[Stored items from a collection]
.....

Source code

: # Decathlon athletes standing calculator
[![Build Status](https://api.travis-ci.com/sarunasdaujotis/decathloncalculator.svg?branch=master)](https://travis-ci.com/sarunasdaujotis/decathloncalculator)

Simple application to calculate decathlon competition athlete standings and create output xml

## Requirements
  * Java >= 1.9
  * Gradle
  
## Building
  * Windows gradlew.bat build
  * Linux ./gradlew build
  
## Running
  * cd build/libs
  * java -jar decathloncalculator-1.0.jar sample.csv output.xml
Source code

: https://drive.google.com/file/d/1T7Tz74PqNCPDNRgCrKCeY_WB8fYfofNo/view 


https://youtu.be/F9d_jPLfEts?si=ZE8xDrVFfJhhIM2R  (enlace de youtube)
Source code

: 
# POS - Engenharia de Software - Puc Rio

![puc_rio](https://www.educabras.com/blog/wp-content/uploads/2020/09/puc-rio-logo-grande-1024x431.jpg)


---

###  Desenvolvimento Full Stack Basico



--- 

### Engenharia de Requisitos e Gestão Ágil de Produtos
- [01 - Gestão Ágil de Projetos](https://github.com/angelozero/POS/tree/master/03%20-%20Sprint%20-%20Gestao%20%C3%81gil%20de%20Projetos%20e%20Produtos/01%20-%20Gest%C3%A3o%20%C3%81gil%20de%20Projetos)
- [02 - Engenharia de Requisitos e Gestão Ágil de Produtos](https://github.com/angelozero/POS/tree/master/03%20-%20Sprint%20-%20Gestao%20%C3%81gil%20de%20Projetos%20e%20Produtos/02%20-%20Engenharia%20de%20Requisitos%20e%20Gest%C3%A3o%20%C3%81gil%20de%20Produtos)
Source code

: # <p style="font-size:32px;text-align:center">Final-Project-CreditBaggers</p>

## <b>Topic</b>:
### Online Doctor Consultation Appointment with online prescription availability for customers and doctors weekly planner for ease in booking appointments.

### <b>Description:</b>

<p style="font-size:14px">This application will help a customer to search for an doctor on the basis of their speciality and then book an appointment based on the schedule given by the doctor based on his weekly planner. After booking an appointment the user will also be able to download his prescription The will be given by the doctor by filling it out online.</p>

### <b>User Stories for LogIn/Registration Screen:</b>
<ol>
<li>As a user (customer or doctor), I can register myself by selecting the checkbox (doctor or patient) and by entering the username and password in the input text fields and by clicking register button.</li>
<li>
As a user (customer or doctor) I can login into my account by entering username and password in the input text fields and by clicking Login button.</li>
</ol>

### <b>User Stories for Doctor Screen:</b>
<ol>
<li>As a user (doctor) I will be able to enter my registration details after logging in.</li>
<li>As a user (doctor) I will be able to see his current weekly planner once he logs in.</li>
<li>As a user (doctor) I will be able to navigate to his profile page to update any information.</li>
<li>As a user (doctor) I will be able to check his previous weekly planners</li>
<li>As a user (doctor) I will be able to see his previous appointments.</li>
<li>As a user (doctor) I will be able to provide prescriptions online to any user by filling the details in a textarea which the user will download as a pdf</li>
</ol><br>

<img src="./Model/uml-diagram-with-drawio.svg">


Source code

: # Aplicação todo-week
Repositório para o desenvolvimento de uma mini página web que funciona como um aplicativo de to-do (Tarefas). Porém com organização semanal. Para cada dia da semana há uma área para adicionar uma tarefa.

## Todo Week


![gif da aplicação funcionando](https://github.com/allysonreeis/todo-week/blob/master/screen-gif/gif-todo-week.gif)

.....

▸ **WHAT TO WORK ON**:
Would you copy the data exactly as shown above?

▸ **EXERCISE RESPONSE**:
Source code

: # Decathlon athletes standing calculator
[![Build Status](https://api.travis-ci.com/sarunasdaujotis/decathloncalculator.svg?branch=master)](https://travis-ci.com/sarunasdaujotis/decathloncalculator)

Simple application to calculate decathlon competition athlete standings and create output xml

## Requirements
  * Java >= 1.9
  * Gradle
  
## Building
  * Windows gradlew.bat build
  * Linux ./gradlew build
  
## Running
  * cd build/libs
  * java -jar decathloncalculator-1.0.jar sample.csv output.xml
Source code

: https://drive.google.com/file/d/1T7Tz74PqNCPDNRgCrKCeY_WB8fYfofNo/view 


https://youtu.be/F9d_jPLfEts?si=ZE8xDrVFfJhhIM2R  (enlace de youtube)
Source code

: 
# POS - Engenharia de Software - Puc Rio

![puc_rio](https://www.educabras.com/blog/wp-content/uploads/2020/09/puc-rio-logo-grande-1024x431.jpg)


---

###  Desenvolvimento Full Stack Basico



--- 

### Engenharia de Requisitos e Gestão Ágil de Produtos
- [01 - Gestão Ágil de Projetos](https://github.com/angelozero/POS/tree/master/03%20-%20Sprint%20-%20Gestao%20%C3%81gil%20de%20Projetos%20e%20Produtos/01%20-%20Gest%C3%A3o%20%C3%81gil%20de%20Projetos)
- [02 - Engenharia de Requisitos e Gestão Ágil de Produtos](https://github.com/angelozero/POS/tree/master/03%20-%20Sprint%20-%20Gestao%20%C3%81gil%20de%20Projetos%20e%20Produtos/02%20-%20Engenharia%20de%20Requisitos%20e%20Gest%C3%A3o%20%C3%81gil%20de%20Produtos)
Source code

: # <p style="font-size:32px;text-align:center">Final-Project-CreditBaggers</p>

## <b>Topic</b>:
### Online Doctor Consultation Appointment with online prescription availability for customers and doctors weekly planner for ease in booking appointments.

### <b>Description:</b>

<p style="font-size:14px">This application will help a customer to search for an doctor on the basis of their speciality and then book an appointment based on the schedule given by the doctor based on his weekly planner. After booking an appointment the user will also be able to download his prescription The will be given by the doctor by filling it out online.</p>

### <b>User Stories for LogIn/Registration Screen:</b>
<ol>
<li>As a user (customer or doctor), I can register myself by selecting the checkbox (doctor or patient) and by entering the username and password in the input text fields and by clicking register button.</li>
<li>
As a user (customer or doctor) I can login into my account by entering username and password in the input text fields and by clicking Login button.</li>
</ol>

### <b>User Stories for Doctor Screen:</b>
<ol>
<li>As a user (doctor) I will be able to enter my registration details after logging in.</li>
<li>As a user (doctor) I will be able to see his current weekly planner once he logs in.</li>
<li>As a user (doctor) I will be able to navigate to his profile page to update any information.</li>
<li>As a user (doctor) I will be able to check his previous weekly planners</li>
<li>As a user (doctor) I will be able to see his previous appointments.</li>
<li>As a user (doctor) I will be able to provide prescriptions online to any user by filling the details in a textarea which the user will download as a pdf</li>
</ol><br>

<img src="./Model/uml-diagram-with-drawio.svg">


Source code

: # Aplicação todo-week
Repositório para o desenvolvimento de uma mini página web que funciona como um aplicativo de to-do (Tarefas). Porém com organização semanal. Para cada dia da semana há uma área para adicionar uma tarefa.

## Todo Week


![gif da aplicação funcionando](https://github.com/allysonreeis/todo-week/blob/master/screen-gif/gif-todo-week.gif)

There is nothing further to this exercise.